Morristown officials are asking voters to fund a 2024 fiscal year budget that is more than 30% larger than the current budget, sparking contentious local debate in the leadup to Town Meeting Day over how municipal spending would get so high.
The proposed $10.1 million budget — which would be the largest in town history — also has some residents worried about their property tax bills. If the budget and all 36 other articles on the ballot pass this year, Morristown’s municipal tax rate is estimated to go up by about 25%. On a $200,000 home — which U.S. Census data shows is near the median home value in town — that would amount to a roughly $525 annual municipal tax increase. Municipal taxes are separate from state education taxes.
Morristown Town Administrator Eric Dodge said the proposed budget increase is driven largely by higher salaries for town employees — including his own.
The selectboard wants town jobs to be as competitive as possible at a time when many other municipalities are vying for workers, Dodge said. “In many conversations, I was hearing, how do we attract new employees? My focus was on retaining the ones I had.”
All Morristown employees are slated to get an 8.7% “cost of living adjustment,” Dodge said, though per the town’s pay grades, some would get larger raises. The fiscal year 2024 budget includes about 25% more money for planning and zoning salaries than the current budget; about 12% more for highway department salaries; and about 10% more for employees in the town clerk and treasurer’s office, among others.
Dodge’s salary is slated to increase 8.7% to about $101,200. He was making about $63,400 when he was hired as interim administrator in April 2021, and some residents have raised concerns about how much his pay has gone up in that time.
“People are thinking this is excessive,” resident Cathy Chafee said at a selectboard meeting last month. “Nobody gets a $40,000 raise in two years. Nobody.” (Dodge has maintained that his salary is comparable to that of other town administrators).
Dodge said this year’s sharp budget increase also makes up for years of budgeting by previous town governments — some of which he was a part of as a selectboard member — that has since proven to be too conservative. Morristown’s population has grown, and with it a need to bolster municipal services, he argued. The town’s fiscal year 2023 budget rose roughly 12.5% from the 2022 budget, though Dodge said before that, the town had long averaged an annual budget increase of less than 4%.
Morristown gained about 200 new residents from 2010 to 2020, according to Census data, and gained roughly 95 additional residents from 2020 to 2021.
Some outspoken opponents of the budget, including selectboard candidate Travis Sabataso, have said they believe single-digit increases are more appropriate for a community the size of Morristown. Sabataso works for Essex Town, where he said he helps develop that community’s annual budget.

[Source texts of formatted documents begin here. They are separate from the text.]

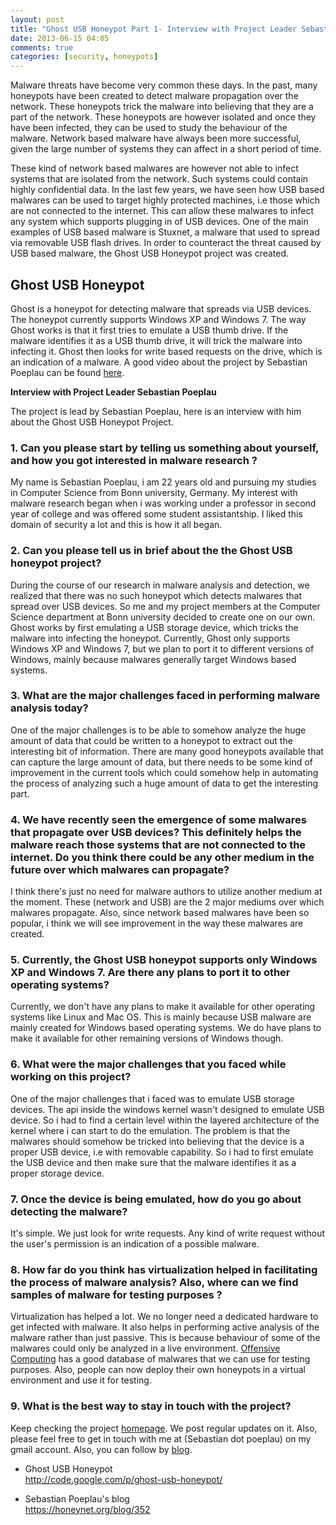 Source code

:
 ```yaml
---
layout: post
title: "Ghost USB Honeypot Part 1- Interview with Project Leader Sebastian Poeplau"
date: 2013-06-15 04:05
comments: true
categories: [security, honeypots]
---
```


<p>Malware threats have become very common these days. In the past, many honeypots have been created to detect malware propagation over the network. These honeypots trick the malware into believing that they are a part of the network. These honeypots are however isolated and once they have been infected, they can be used to study the behaviour of the malware. Network based malware have always been more successful, given the large number of systems they can affect in a short period of time.</p>

<!-- more -->


<p>These kind of network based malwares are however not able to infect systems that are isolated from the network. Such systems could contain highly confidential data. In the last few years, we have seen how USB based malwares can be used to target highly protected machines, i.e those which are not connected to the internet. This can allow these malwares to infect any system which supports plugging in of USB devices. One of the main examples of USB based malware is Stuxnet, a malware that used to spread via removable USB flash drives. In order to counteract the threat caused by USB based malware, the Ghost USB Honeypot project was created.</p>
	
<h2>Ghost USB Honeypot</h2>

<p>Ghost is a honeypot for detecting malware that spreads via USB devices. The honeypot currently supports Windows XP and Windows 7. The way Ghost works is that it first tries to emulate a USB thumb drive. If the malware identifies it as a  USB thumb drive, it will trick the malware into infecting it. Ghost then looks for write based requests on the drive, which is an indication of a malware. A good video about the project by Sebastian Poeplau can be found <a href ="http://www.youtube.com/watch?v=9G9oo3b9qR4">here</a>.</p>

<b>Interview with Project Leader Sebastian Poeplau</b>

<p>The project is lead by Sebastian Poeplau, here is an interview with him about the Ghost USB Honeypot Project.</p>

<h3>1. Can you please start by telling us something about yourself, and how you got interested in malware research ?</h3>

<p>My name is Sebastian Poeplau, i am 22 years old and pursuing my studies in Computer Science from Bonn university, Germany. My interest with malware research began when i was working under a professor in second year of college and was offered some student assistantship. I liked this domain of security a lot and this is how it all began.</p>

<h3>2. Can you please tell us in brief about the the Ghost USB honeypot project?</h3>

<p>During the course of our research in malware analysis and detection, we realized that there was no such honeypot which detects malwares that spread over USB devices.  So me and my project members at the Computer Science department at Bonn university decided to create one on our own. Ghost works by first emulating a USB storage device, which tricks the malware into infecting the honeypot. Currently, Ghost only supports Windows XP and Windows 7, but we plan to port it to different versions of Windows, mainly because malwares generally target Windows based systems.</p>
 
<h3>3. What are the major challenges faced in performing malware analysis today?</h3>	

<p>One of the major challenges is to be able to somehow analyze the huge amount of data that could be written to a honeypot to extract out the interesting bit of information. There are many good honeypots available that can capture the large amount of data, but there needs to be some kind of improvement in the current tools which could somehow help in automating the process of analyzing such a huge amount of data to get the interesting part.</p>

<h3>4. We have recently seen the emergence of some malwares that propagate over USB devices? This definitely helps the malware reach those systems that are not connected to the internet. Do you think there could be any other medium in the future over which malwares can propagate?</h3>

<p>I think there's just no need for malware authors to utilize another medium at the moment. These (network and USB) are the 2 major mediums over which malwares propagate. Also, since network based malwares have been so popular, i think we will see improvement in the way these malwares are created.</p>	
	

<h3>5. Currently, the Ghost USB honeypot supports only Windows XP and Windows 7. Are there any plans to port it to other operating systems?</h3>

<p>Currently, we don't have any plans to make it available for other operating systems like Linux and Mac OS. This is mainly because USB malware are mainly created for Windows based operating systems. We do have plans to make it available for other remaining versions of Windows though.</p>

<h3>6. What were the major challenges that you faced while working on this project?</h3>

<p>One of the major challenges that i faced was to emulate USB storage devices. The api inside the windows kernel wasn't designed to emulate USB device. So i had to find a certain level within the layered architecture of the kernel where i can start to do the emulation. The problem is that the malwares should somehow be tricked into believing that the device is a proper USB device, i.e with removable capability. So i had to first emulate the USB device and then make sure that the malware identifies it as a proper storage device.
	
	
	
<h3>7. Once the device is being emulated, how do you go about detecting the malware?</h3>

<p>It's simple. We just look for write requests. Any kind of write request without the user's permission is an indication of a possible malware.</p>

<h3>8. How far do you think has virtualization helped in facilitating the process of malware analysis? Also, where can we find samples of malware for testing purposes ?</h3>

<p>Virtualization has helped a lot. We no longer need a dedicated hardware to get infected with malware. It also helps in performing active analysis of the malware rather than just passive. This is because behaviour  of some of the malwares could only be analyzed in a live environment. <a href ="http://www.offensivecomputing.net/">Offensive Computing</a> has a good database of malwares that we can use for testing purposes. Also, people can now deploy their own honeypots in a virtual environment and use it for testing.</p>

<h3>9. What is the best way to stay in touch with the project?</h3>

<p>Keep checking the project <a href ="http://code.google.com/p/ghost-usb-honeypot/">homepage</a>. We post regular updates on it. Also, please feel free to get in touch with me at (Sebastian dot poeplau) on my gmail account. Also, you can follow by <a href="https://honeynet.org/blog/352">blog</a>.</p>
	

<ul>
<li><p>Ghost USB Honeypot</br><a href ="http://code.google.com/p/ghost-usb-honeypot/">http://code.google.com/p/ghost-usb-honeypot/</a></p>
</li>
<li><p>Sebastian Poeplau's blog</br><a href ="https://honeynet.org/blog/352">https://honeynet.org/blog/352</a></p></li>

 </ul> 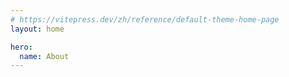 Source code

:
 ```yaml
---
# https://vitepress.dev/zh/reference/default-theme-home-page
layout: home

hero:
  name: About
---
```


<script setup lang="ts">
	import { core, extra } from "./index"
	import { VPTeamMembers } from "vitepress/theme"
</script>

<VPTeamMembers size="medium" :members="core('en')" />
<VPTeamMembers size="small" :members="extra('en')" />
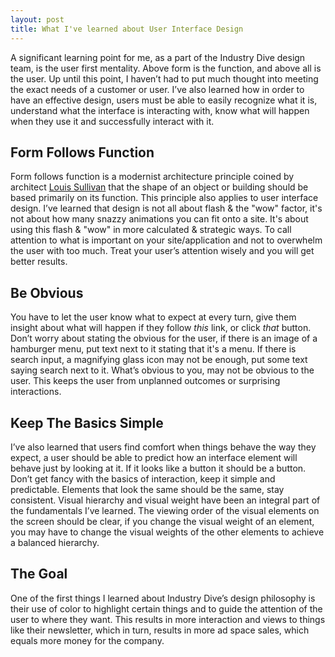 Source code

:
 ```yaml
---
layout: post
title: What I've learned about User Interface Design
---
```


A significant learning point for me, as a part of the Industry Dive design team, is the user first mentality. Above form is the function, and above all is the user. Up until this point, I haven’t had to put much thought into meeting the exact needs of a customer or user. I’ve also learned how in order to have an effective design, users must be able to easily recognize what it is, understand what the interface is interacting with, know what will happen when they use it and successfully interact with it.

## Form Follows Function
Form follows function is a modernist architecture principle coined by architect [Louis Sullivan](https://en.wikipedia.org/wiki/Louis_Sullivan) that the shape of an object or building should be based primarily on its function. This principle also applies to user interface design.
I’ve learned that design is not all about flash & the "wow" factor, it's not about how many snazzy animations you can fit onto a site. It's about using this flash & "wow" in more calculated & strategic ways. To call attention to what is important on your site/application and not to overwhelm the user with too much. Treat your user’s attention wisely and you will get better results.

## Be Obvious
You have to let the user know what to expect at every turn, give them insight about what will happen if they follow *this* link, or click *that* button. Don’t worry about stating the obvious for the user, if there is an image of a hamburger menu, put text next to it stating that it's a menu. If there is search input, a magnifying glass icon may not be enough, put some text saying search next to it. What’s obvious to you, may not be obvious to the user.  This keeps the user from unplanned outcomes or surprising interactions.

## Keep The Basics Simple
I’ve also learned that users find comfort when things behave the way they expect, a user should be able to predict how an interface element will behave just by looking at it. If it looks like a button it should be a button. Don’t get fancy with the basics of interaction, keep it simple and predictable. Elements that look the same should be the same, stay consistent. Visual hierarchy and visual weight have been an integral part of the fundamentals I’ve learned. The viewing order of the visual elements on the screen should be clear, if you change the visual weight of an element, you may have to change the visual weights of the other elements to achieve a balanced hierarchy.

## The Goal
One of the first things I learned about Industry Dive’s design philosophy is their use of color to highlight certain things and to guide the attention of the user to where they want. This results in more interaction and views to things like their newsletter, which in turn, results in more ad space sales, which equals more money for the company.
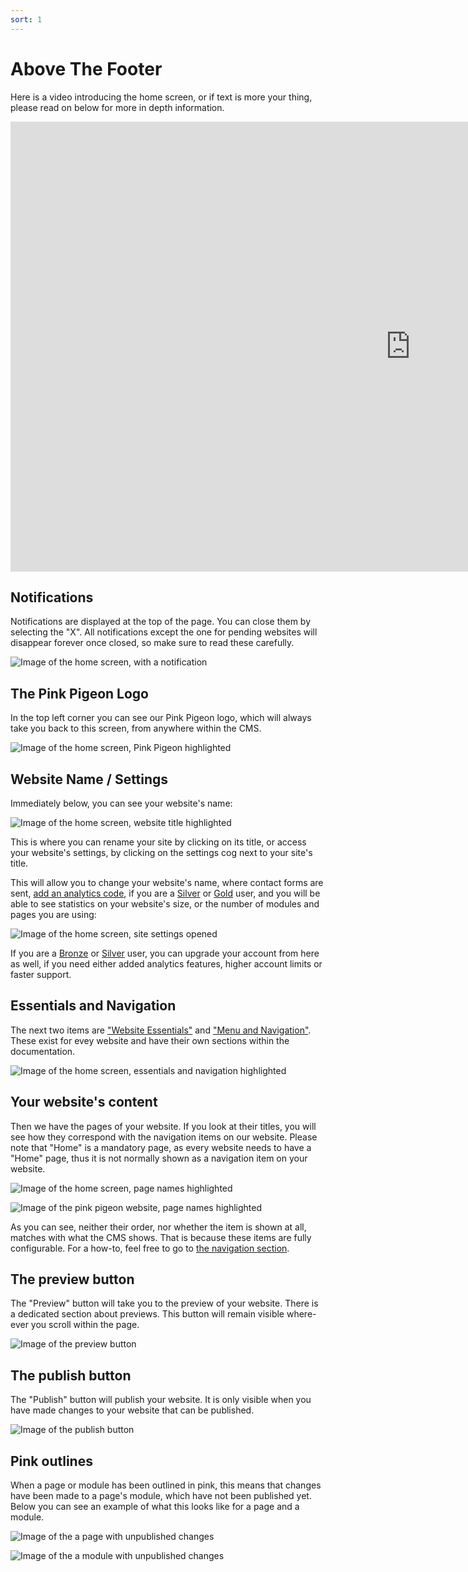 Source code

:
 ```yaml
---
sort: 1
---
```


# Above The Footer

Here is a video introducing the home screen, or if text is more your thing, please read on below for more in depth information.

<iframe class="vimeo_player" width="1280" height="720" src="https://player.vimeo.com/video/539243236?autoplay=1&loop=1&quality=1080p" frameborder="0" allow="autoplay; fullscreen; picture-in-picture" allowfullscreen></iframe>

## Notifications

Notifications are displayed at the top of the page. You can close them by selecting the "X". All notifications except the one for pending websites will disappear forever once closed, so make sure to read these carefully.

![Image of the home screen, with a notification](https://raw.githubusercontent.com/pinkpigeondocs/Pink-Pigeon-Documentation/master/docs/3_Home_Screen/images/notification.png)

## The Pink Pigeon Logo

In the top left corner you can see our Pink Pigeon logo, which will always take you back to this screen, from anywhere within the CMS.

![Image of the home screen, Pink Pigeon highlighted](https://raw.githubusercontent.com/pinkpigeondocs/Pink-Pigeon-Documentation/master/docs/3_Home_Screen/images/home_pink_pigeon_logo.png)

## Website Name / Settings

Immediately below, you can see your website's name:

![Image of the home screen, website title highlighted](https://raw.githubusercontent.com/pinkpigeondocs/Pink-Pigeon-Documentation/master/docs/3_Home_Screen/images/home_main_site_settings.png)

This is where you can rename your site by clicking on its title, or access your website's settings, by clicking on the settings cog next to your site's title.

This will allow you to change your website's name, where contact forms are sent, [add an analytics code](https://pinkpigeondocs.github.io/Pink-Pigeon-Documentation/8_Technical/3_analytics.html), if you are a [Silver][accounttypes] or [Gold][accounttypes] user, and you will be able to see statistics on your website's size, or the number of modules and pages you are using:

![Image of the home screen, site settings opened](https://raw.githubusercontent.com/pinkpigeondocs/Pink-Pigeon-Documentation/master/docs/3_Home_Screen/images/home_main_site_settings_opened.png)

If you are a [Bronze][accounttypes] or [Silver][accounttypes] user, you can upgrade your account from here as well, if you need either added analytics features, higher account limits or faster support.

[accounttypes]: https://pinkpigeondocs.github.io/Pink-Pigeon-Documentation/2_Account_Setup_And_Login/5_account_types.html

## Essentials and Navigation

The next two items are ["Website Essentials"](https://pinkpigeondocs.github.io/Pink-Pigeon-Documentation/#website-essentials) and ["Menu and Navigation"](https://pinkpigeondocs.github.io/Pink-Pigeon-Documentation/#menu-and-navigation). These exist for evey website and have their own sections within the documentation.

![Image of the home screen, essentials and navigation highlighted](https://raw.githubusercontent.com/pinkpigeondocs/Pink-Pigeon-Documentation/master/docs/3_Home_Screen/images/home_essentials_navigation.png)

## Your website's content

Then we have the pages of your website. If you look at their titles, you will see how they correspond with the navigation items on our website.
Please note that "Home" is a mandatory page, as every website needs to have a "Home" page, thus it is not normally shown as a navigation item on your website.

![Image of the home screen, page names highlighted](https://raw.githubusercontent.com/pinkpigeondocs/Pink-Pigeon-Documentation/master/docs/3_Home_Screen/images/home_page_names_highlighted.png)

![Image of the pink pigeon website, page names highlighted](https://raw.githubusercontent.com/pinkpigeondocs/Pink-Pigeon-Documentation/master/docs/3_Home_Screen/images/pp_website_nav_example.png)

As you can see, neither their order, nor whether the item is shown at all, matches with what the CMS shows. That is because these items are fully configurable. For a how-to, feel free to go to [the navigation section](https://pinkpigeondocs.github.io/Pink-Pigeon-Documentation/#menu-and-navigation).

## The preview button

The "Preview" button will take you to the preview of your website. There is a dedicated section about previews. This button will remain visible where-ever you scroll within the page.

![Image of the preview button](https://raw.githubusercontent.com/pinkpigeondocs/Pink-Pigeon-Documentation/master/docs/3_Home_Screen/images/preview_button.png)

## The publish button

The "Publish" button will publish your website. It is only visible when you have made changes to your website that can be published.

![Image of the publish button](https://raw.githubusercontent.com/pinkpigeondocs/Pink-Pigeon-Documentation/master/docs/3_Home_Screen/images/publish_button.png)

## Pink outlines

When a page or module has been outlined in pink, this means that changes have been made to a page's module, which have not been published yet. Below you can see an example of what this looks like for a page and a module.

![Image of the a page with unpublished changes](https://raw.githubusercontent.com/pinkpigeondocs/Pink-Pigeon-Documentation/master/docs/3_Home_Screen/images/pink_outline_page.png)

![Image of the a module with unpublished changes](https://raw.githubusercontent.com/pinkpigeondocs/Pink-Pigeon-Documentation/master/docs/3_Home_Screen/images/pink_outline_module.png)


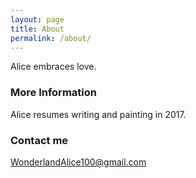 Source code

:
 ```yaml
---
layout: page
title: About
permalink: /about/
---
```


Alice embraces love.

### More Information

Alice resumes writing and painting in 2017.

### Contact me

[WonderlandAlice100@gmail.com](mailto:WonderlandAlice100@gmail.com)
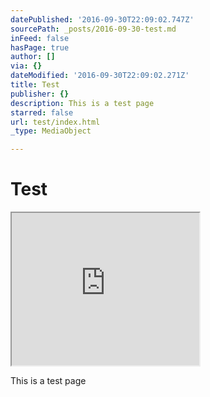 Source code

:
 ```yaml
---
datePublished: '2016-09-30T22:09:02.747Z'
sourcePath: _posts/2016-09-30-test.md
inFeed: false
hasPage: true
author: []
via: {}
dateModified: '2016-09-30T22:09:02.271Z'
title: Test
publisher: {}
description: This is a test page
starred: false
url: test/index.html
_type: MediaObject

---
```

# Test

<iframe src="https://the-grid.github.io/ed-userhtml/?g=eJx9kEFuwyAQRfc-BWWPoaQ2RrEj9Qw9AJoAsolssDK0SW5fUlddJFJnOf_N_D_Toz2HNZN8W_1As79mfoIv2Lr0UJFSY0rj7A04Y-fgYyYDoRbY-nlkndwJoWWjm1YorRq6f5jAOf3wqlG67aRs356QS3B5KoyS3aM0-TBO93kt9lXPt1SHqn9hjCwBMaRYIgOaBUI07-7DR_Svpmy6amEACWOF_vfECs92oJyvMHpwst7M8RZdsJCLQW3T8qtynNKl5ML6hOU3f4G-AY3HaMM" height="244" style=""></iframe>

This is a test page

“I think the vocal portion of the public — we’re probably talking 20, 30 people, the ones who are coming to the meetings and speaking up and talking on Front Porch Forum — are definitely very upset with the budget,” Sabataso said.
The town also plans to increase its police budget by 20% in fiscal year 2024, which officials said is necessary after a 27% spike in incidents police responded to in 2022 versus 2021. The town has budgeted for an additional full-time police officer, who would work an overnight shift that selectboard members have said is badly needed.
The latest budget also accounts for a new human resources director position and would shift the town’s part-time recreation coordinator to a full-time role, Dodge said.
The budget process has been “extremely contentious” in recent public meetings, selectboard member Don McDowell said at the selectboard meeting last month. A 30.8% increase is “a huge number,” McDowell said, though he told people at the meeting that the selectboard had already trimmed the budget down from what would have been a 40% increase, and wasn’t sure what more could be cut.
“I can tell you without exception, there are tremendous people working for this town and getting stuff done for us,” McDowell said. “They’re earning their salaries.”
Multiple residents at that February meeting said they thought the town could have done a better job putting information about the budgeting process out to residents — a notion that some board members, including chair Bob Beeman, were quick to dispute.
“Whose fault is that?” Beeman said in one heated exchange with town resident Tom Cloutier. “See, everybody’s gotten lazy. We’ve got to serve it to you on a platter. You want me to come to your house and explain it to you at your kitchen table?”
Sabataso said he thinks communication between the town government and residents like himself has become fractured as the vote on the budget gets closer.
“We’ve had people come to meetings almost in tears that they’re going to have to sell their homes,” he said. “It’s not responsible, in my mind, to have put this budget forward.”
Town Meeting Day is March 7. Morristown will not have a floor meeting this year; residents who want to vote in-person can do so at the municipal offices, which are located at 43 Portland St. Polls are set to be open from 8 a.m. to 7 p.m.